The newcomer laid a fist against his chest. "Shalom."

He whistled, and others surfaced too from different areas of the forest. Only some of these people were familiar to Quintus, but he felt they could be his kin in the burgeoning revolution if not by heritage. Each of them wore a skullcap like Issachar's and many of them had longbows slung across their shoulders, hidden blades glinting out from under the sleeves of the youngest men.

What concerned the Roman most was the silence as not one of the warriors approaching him uttered a word, but instead they circled him and panted, leering, as if they'd just run a race and gotten hungry from the effort—and would he be their next meal?

Then he did something awful.

He grinned.

Cheeks stretching to let his teeth flash under the vanity sun, he grinned as wide as he imagined he ever had and to his shock, Issachar, the first man who'd surfaced from the woods, grinned as well.

So Quintus knew he'd come to the right place.

"I met your friends in Judea," he announced to the group that circled him.

"What did they tell you?" replied a Zealot with a hole where his left eye should have been. "Are they still for us?"

"I'm for you." Quintus' drew his sword and thrust it into the ground under himself. "Caesar is nothing to me."

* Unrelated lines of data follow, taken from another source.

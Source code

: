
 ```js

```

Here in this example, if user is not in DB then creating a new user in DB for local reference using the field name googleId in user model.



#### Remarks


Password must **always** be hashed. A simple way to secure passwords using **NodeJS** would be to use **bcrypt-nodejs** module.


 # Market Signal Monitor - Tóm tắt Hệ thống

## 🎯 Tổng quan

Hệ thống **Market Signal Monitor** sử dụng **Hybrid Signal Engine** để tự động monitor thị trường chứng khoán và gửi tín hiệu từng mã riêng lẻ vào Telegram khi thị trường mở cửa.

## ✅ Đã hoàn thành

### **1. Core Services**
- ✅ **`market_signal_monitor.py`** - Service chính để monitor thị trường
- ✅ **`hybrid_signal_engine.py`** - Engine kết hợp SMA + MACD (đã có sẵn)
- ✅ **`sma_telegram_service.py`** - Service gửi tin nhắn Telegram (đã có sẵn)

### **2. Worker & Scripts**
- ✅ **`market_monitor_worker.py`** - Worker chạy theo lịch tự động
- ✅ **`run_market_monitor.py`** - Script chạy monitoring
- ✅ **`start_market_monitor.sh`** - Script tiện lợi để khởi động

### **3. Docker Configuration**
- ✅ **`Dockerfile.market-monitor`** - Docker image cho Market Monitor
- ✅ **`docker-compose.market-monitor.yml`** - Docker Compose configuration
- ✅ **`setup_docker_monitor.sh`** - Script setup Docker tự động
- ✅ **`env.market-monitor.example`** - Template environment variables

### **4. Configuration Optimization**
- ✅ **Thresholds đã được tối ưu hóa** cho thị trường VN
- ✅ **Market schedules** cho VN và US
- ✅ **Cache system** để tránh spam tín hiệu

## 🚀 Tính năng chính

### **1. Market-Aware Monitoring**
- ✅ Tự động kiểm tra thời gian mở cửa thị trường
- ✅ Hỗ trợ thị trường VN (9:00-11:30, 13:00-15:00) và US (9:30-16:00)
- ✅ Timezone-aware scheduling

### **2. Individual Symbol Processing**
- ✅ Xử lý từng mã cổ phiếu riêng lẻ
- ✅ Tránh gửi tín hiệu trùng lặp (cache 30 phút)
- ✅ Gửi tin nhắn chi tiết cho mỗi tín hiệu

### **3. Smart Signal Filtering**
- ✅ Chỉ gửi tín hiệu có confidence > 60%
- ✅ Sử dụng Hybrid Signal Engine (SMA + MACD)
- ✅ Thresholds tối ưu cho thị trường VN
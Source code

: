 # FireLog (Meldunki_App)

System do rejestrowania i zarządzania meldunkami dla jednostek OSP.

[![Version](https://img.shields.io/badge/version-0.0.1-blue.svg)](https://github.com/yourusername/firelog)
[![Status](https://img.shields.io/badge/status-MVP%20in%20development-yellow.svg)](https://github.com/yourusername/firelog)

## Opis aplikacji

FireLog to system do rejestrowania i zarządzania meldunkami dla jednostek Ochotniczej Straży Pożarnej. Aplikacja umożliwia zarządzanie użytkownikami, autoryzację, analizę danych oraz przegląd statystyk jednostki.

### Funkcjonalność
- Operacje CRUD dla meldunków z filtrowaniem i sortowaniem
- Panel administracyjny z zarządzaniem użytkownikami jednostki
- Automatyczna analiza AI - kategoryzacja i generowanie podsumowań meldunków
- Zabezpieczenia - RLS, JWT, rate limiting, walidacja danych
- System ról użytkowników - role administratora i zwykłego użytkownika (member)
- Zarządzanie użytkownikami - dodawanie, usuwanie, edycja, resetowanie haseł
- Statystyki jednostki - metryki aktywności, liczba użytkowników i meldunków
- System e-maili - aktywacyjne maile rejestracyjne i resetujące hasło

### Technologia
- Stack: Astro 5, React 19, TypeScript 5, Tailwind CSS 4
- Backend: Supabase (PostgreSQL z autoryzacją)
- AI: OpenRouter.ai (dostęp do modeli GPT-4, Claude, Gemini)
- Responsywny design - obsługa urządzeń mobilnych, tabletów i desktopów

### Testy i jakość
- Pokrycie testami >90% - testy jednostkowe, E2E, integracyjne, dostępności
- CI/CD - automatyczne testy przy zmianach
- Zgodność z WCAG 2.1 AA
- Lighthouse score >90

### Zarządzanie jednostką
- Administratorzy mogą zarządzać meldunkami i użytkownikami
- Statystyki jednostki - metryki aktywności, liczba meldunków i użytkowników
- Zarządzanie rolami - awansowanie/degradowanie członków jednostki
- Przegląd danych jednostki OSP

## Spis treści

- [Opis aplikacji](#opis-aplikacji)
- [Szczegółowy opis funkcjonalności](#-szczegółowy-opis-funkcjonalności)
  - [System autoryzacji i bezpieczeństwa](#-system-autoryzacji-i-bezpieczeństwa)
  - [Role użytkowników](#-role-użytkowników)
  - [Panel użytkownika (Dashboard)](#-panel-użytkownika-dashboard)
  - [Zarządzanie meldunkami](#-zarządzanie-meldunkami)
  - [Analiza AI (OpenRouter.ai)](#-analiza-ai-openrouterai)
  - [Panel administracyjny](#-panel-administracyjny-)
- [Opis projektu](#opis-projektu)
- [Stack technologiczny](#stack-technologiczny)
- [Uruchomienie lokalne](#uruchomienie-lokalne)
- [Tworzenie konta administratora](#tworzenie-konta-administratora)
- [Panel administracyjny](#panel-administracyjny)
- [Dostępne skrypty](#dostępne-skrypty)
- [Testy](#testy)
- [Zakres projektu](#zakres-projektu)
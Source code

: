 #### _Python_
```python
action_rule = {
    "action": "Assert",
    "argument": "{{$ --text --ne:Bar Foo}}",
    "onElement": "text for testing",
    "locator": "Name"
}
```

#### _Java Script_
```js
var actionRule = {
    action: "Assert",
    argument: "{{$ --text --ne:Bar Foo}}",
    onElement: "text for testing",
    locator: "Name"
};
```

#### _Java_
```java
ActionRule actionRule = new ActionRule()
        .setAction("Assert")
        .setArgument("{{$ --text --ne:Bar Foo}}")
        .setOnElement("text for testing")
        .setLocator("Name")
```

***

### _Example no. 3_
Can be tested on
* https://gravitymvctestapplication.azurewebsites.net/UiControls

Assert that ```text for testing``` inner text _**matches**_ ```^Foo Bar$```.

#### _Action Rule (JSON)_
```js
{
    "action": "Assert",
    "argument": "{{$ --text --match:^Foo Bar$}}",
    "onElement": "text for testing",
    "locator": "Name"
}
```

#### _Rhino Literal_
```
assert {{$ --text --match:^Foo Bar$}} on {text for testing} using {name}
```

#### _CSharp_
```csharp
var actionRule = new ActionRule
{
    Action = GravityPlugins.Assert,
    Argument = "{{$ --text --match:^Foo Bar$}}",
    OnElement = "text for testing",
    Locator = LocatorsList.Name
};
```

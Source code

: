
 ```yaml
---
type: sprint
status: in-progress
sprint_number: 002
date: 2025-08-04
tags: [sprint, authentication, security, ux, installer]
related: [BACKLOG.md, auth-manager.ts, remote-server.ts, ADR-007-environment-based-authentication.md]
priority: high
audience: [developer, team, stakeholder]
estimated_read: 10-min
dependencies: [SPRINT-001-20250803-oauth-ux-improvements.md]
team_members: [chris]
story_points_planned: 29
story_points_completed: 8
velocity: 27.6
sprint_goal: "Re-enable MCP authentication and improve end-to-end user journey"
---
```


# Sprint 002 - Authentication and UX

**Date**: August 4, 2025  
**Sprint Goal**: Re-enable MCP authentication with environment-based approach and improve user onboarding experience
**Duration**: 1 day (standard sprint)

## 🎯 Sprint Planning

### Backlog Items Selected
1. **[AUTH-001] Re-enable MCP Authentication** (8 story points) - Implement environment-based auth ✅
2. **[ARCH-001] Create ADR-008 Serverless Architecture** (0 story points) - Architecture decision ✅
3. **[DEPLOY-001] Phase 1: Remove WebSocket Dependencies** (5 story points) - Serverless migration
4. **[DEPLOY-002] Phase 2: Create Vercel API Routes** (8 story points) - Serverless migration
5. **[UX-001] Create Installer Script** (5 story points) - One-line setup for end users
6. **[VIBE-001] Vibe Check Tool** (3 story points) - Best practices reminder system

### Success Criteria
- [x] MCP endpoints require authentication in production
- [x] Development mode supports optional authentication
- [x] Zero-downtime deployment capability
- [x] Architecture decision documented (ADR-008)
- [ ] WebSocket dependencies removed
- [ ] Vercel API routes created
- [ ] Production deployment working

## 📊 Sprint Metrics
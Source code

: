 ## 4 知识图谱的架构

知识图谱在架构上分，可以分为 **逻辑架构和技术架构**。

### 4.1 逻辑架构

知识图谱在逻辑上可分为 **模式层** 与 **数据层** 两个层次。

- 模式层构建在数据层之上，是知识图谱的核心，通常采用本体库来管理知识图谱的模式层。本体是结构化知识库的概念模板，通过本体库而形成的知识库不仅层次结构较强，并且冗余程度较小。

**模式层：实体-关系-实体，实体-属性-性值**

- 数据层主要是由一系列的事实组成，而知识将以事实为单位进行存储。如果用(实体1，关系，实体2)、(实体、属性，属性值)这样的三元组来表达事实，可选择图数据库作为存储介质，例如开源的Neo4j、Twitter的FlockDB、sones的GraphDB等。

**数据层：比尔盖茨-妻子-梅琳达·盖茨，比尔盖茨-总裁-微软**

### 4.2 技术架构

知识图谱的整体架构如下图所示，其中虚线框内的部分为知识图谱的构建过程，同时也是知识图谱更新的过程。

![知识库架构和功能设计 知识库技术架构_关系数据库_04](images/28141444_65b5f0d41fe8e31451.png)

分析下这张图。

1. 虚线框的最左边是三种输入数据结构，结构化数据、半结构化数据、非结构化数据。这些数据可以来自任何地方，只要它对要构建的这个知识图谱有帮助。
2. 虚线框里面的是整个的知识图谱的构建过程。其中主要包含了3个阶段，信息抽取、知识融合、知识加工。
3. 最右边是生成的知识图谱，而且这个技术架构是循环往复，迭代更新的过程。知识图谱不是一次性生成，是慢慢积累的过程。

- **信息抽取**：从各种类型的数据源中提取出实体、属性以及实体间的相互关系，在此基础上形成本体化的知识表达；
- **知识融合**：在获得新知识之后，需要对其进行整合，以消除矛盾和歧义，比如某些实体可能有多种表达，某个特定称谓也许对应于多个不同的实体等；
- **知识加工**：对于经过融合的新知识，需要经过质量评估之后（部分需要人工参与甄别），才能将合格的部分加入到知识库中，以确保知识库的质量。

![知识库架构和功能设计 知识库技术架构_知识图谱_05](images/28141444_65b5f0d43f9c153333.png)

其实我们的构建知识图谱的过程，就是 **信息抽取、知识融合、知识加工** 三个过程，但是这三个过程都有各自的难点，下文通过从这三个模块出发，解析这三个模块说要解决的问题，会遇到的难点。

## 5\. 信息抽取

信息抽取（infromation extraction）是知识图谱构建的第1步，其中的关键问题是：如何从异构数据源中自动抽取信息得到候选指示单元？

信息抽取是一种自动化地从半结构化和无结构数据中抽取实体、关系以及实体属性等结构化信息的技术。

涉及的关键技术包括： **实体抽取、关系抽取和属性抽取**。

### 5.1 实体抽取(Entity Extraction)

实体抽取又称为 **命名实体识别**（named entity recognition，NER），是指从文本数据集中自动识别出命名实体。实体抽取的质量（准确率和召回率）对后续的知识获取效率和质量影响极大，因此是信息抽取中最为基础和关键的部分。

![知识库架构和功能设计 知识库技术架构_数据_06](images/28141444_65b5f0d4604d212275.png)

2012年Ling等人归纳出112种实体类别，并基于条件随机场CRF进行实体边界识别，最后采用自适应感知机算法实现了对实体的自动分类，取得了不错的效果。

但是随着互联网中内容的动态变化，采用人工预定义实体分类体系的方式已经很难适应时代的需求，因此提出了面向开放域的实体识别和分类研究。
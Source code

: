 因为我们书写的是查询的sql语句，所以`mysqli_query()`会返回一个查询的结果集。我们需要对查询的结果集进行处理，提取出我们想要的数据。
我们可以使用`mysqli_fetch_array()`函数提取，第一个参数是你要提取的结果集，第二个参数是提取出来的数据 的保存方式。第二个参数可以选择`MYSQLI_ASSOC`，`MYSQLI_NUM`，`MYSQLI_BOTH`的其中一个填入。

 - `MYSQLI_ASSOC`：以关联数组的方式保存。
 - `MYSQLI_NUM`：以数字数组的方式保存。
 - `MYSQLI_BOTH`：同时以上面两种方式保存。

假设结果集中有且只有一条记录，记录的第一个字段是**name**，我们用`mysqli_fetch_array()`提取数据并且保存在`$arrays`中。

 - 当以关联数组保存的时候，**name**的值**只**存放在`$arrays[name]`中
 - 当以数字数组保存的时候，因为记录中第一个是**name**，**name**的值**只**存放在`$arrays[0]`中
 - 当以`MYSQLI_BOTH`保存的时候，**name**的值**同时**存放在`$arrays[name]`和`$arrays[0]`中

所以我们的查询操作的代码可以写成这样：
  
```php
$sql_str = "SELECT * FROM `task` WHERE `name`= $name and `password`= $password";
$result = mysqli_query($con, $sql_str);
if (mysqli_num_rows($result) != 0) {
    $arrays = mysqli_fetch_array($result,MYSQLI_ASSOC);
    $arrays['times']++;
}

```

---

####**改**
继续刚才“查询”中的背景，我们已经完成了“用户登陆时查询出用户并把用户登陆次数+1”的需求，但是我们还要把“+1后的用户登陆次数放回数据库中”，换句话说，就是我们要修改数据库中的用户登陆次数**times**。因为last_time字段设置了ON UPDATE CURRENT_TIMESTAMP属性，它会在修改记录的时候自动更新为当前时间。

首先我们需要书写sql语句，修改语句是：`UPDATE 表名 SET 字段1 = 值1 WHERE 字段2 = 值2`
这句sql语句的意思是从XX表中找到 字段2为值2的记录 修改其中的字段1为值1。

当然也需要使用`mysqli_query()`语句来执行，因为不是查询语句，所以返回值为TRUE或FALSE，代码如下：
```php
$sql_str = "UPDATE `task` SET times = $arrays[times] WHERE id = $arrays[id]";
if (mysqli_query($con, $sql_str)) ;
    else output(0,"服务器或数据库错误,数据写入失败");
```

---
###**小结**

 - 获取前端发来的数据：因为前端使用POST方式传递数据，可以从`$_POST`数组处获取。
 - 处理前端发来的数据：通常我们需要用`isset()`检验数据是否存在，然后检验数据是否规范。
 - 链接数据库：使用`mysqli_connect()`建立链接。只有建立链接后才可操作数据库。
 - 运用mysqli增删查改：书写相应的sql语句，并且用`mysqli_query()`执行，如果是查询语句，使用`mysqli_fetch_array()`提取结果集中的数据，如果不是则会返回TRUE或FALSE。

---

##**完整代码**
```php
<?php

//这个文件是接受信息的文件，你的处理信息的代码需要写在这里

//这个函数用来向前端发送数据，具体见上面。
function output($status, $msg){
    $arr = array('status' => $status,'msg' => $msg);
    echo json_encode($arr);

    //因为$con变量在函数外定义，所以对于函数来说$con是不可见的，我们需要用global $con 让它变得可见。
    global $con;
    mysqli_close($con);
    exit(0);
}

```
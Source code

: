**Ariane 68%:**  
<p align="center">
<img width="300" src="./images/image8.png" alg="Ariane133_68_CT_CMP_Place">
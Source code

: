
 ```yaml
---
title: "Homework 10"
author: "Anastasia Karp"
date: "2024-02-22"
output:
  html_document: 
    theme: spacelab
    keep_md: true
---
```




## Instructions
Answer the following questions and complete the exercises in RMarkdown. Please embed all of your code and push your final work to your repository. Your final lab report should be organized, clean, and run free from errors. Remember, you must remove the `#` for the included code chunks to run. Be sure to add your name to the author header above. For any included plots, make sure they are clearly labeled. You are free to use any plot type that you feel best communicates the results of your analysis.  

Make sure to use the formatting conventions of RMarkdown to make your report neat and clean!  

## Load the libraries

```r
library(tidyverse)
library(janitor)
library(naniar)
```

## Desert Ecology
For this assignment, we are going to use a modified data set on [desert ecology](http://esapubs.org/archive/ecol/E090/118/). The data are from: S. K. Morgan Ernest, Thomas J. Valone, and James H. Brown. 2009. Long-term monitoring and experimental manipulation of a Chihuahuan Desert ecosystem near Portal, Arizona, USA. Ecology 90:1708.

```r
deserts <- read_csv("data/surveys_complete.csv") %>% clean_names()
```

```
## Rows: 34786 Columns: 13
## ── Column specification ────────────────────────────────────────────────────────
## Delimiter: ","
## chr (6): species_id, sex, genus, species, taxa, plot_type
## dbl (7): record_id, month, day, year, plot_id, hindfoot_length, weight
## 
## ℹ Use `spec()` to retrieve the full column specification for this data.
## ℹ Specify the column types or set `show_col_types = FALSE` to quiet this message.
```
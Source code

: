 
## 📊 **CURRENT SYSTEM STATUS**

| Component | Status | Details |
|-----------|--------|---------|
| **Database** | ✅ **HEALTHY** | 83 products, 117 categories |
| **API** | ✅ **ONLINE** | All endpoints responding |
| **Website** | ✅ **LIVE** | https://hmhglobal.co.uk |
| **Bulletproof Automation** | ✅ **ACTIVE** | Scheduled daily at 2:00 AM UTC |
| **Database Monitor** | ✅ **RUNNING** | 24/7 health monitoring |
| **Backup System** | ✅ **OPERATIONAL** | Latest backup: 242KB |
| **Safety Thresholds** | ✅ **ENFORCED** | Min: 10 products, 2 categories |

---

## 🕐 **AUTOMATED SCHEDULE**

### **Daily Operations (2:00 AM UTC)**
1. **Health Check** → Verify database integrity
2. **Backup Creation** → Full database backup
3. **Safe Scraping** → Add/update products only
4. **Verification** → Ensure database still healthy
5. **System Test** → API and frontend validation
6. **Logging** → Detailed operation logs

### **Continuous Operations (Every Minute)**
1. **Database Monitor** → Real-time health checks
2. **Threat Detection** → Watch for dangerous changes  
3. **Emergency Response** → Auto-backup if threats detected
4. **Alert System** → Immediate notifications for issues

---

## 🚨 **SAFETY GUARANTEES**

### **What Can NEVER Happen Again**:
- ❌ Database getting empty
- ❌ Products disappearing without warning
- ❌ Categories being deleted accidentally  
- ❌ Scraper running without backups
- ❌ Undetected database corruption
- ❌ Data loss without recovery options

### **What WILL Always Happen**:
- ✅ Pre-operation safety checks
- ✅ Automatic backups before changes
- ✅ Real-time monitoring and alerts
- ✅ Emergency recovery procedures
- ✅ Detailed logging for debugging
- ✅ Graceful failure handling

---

The wind held its breath, every leaf untroubled up in the frail red trees. It was quiet, too quiet, the kind of quiet rarely followed by anything but dissent or violence. His mind raced, since he anticipated a battle. One warrior couldn't fend off dozens. They'd kill him in an instant. He stroked his stubble, so thick, so warm. Fields out past the dark woods glittered with ice, and he realized the weather's treachery as the season went cold.

Issachar nibbled at his lips, the corners of which were crusted with hardened froth.

A mouth like Peter's.

Quintus focused on the weight of the bladeless scabbard against his thigh. "I've killed."

"Romans kill," taunted the Zealot whose left eye was a vacant hole, a pit in his flesh.

"I've killed Romans," added Quintus.

"Your own?" said a man wielding a heavy iron club.

Here, a little wind did trouble the trees above them, and it was soft, gentle, a breeze that chilled the air.

"If Caesar finds me," Quintus went on, "he'll have me executed."

"Welcome to remembrance, brother." Issachar stepped in front of the other Zealots. "Adonai has driven you from the joys of youth, the comforts of peace. He removes us from what we love so that we can learn to love more."